While any one session was never the same, every session was about adapting to the needs of whoever she was teaching.

“It’s the first time doing yoga for most of the people we are teaching, whether we’re inside a rehabilitation centre and working with whānau. They come from all walks of life and they’re all different sizes - and everything. So being on the ball and adapting to them is the main thing.”

“As a teacher you’ve got to be really aware of what is going on and their surroundings and how they’re feeling.”

Hallett is now enjoying seeing the difference in her clients - and the role yoga is playing in their lives.

“We’re seeing awesome results. I’m seeing a huge boost in confidence in them.
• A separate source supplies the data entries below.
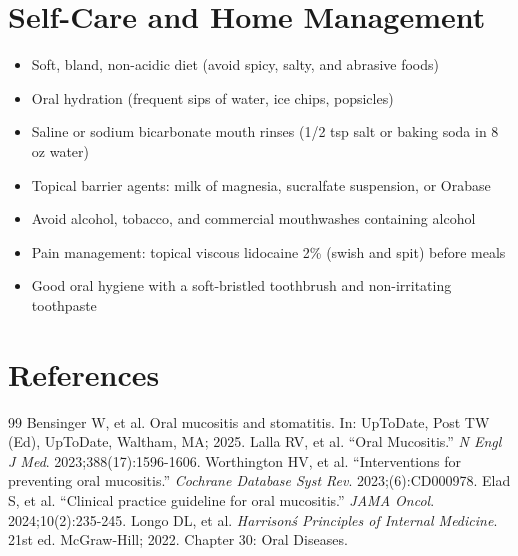 \section*{Self-Care and Home Management}
\begin{itemize}
  \item Soft, bland, non-acidic diet (avoid spicy, salty, and abrasive foods)
  \item Oral hydration (frequent sips of water, ice chips, popsicles)
  \item Saline or sodium bicarbonate mouth rinses (1/2 tsp salt or baking soda in 8 oz water)
  \item Topical barrier agents: milk of magnesia, sucralfate suspension, or Orabase
  \item Avoid alcohol, tobacco, and commercial mouthwashes containing alcohol
  \item Pain management: topical viscous lidocaine 2\% (swish and spit) before meals
  \item Good oral hygiene with a soft-bristled toothbrush and non-irritating toothpaste
\end{itemize}

\section*{References}
\begin{thebibliography}{99}
 Bensinger W, et al. Oral mucositis and stomatitis. In: UpToDate, Post TW (Ed), UpToDate, Waltham, MA; 2025.
 Lalla RV, et al. ``Oral Mucositis.'' \emph{N Engl J Med}. 2023;388(17):1596-1606.
 Worthington HV, et al. ``Interventions for preventing oral mucositis.'' \emph{Cochrane Database Syst Rev}. 2023;(6):CD000978.
 Elad S, et al. ``Clinical practice guideline for oral mucositis.'' \emph{JAMA Oncol}. 2024;10(2):235-245.
 Longo DL, et al. \emph{Harrison\'s Principles of Internal Medicine}. 21st ed. McGraw-Hill; 2022. Chapter 30: Oral Diseases.
\end{thebibliography}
They start to challenge themselves and enjoy it a little bit more. A good thing is seeing them having fun because the more they enjoy something, the more they’re likely to come back.”

“Increasing physical movement is good for them too, especially if they’re in a position where they can’t leave the house."

Hallett is currently working with hundreds of young people and adults across Christchurch.

She runs classes from her St Asaph street studio, as well as whanau ora classes, external classes in schools, and classes at Te Waka Una and a Christchurch care and protection unit are in the works.

“If it proved to be working in places like that it just goes to show there is a lot more help needed and we could be needed other places.”

“There is no reason why we can’t spread the movement and help more and more people,” says Hallett, who wants anyone who is yet to do yoga, to just give it a go.

“I think it is important that you find somewhere where you are really comfortable.”

While there are many different teachers and studios out there, Yoga Warriors is unique, she says.

“Coming at it from a cultural perspective is quite important. I think Maori and Pacific can relate to us a little more.”

“We are grounded from a cultural place. The classes don’t look different, we come from the same foundations but a New Zealand manner. It just ties in together.”

Hallett is one of three wellness experts behind the creation of Hikitia Te Hā videos for All Right. It was yet another initiative that saw her match movement with cultural values.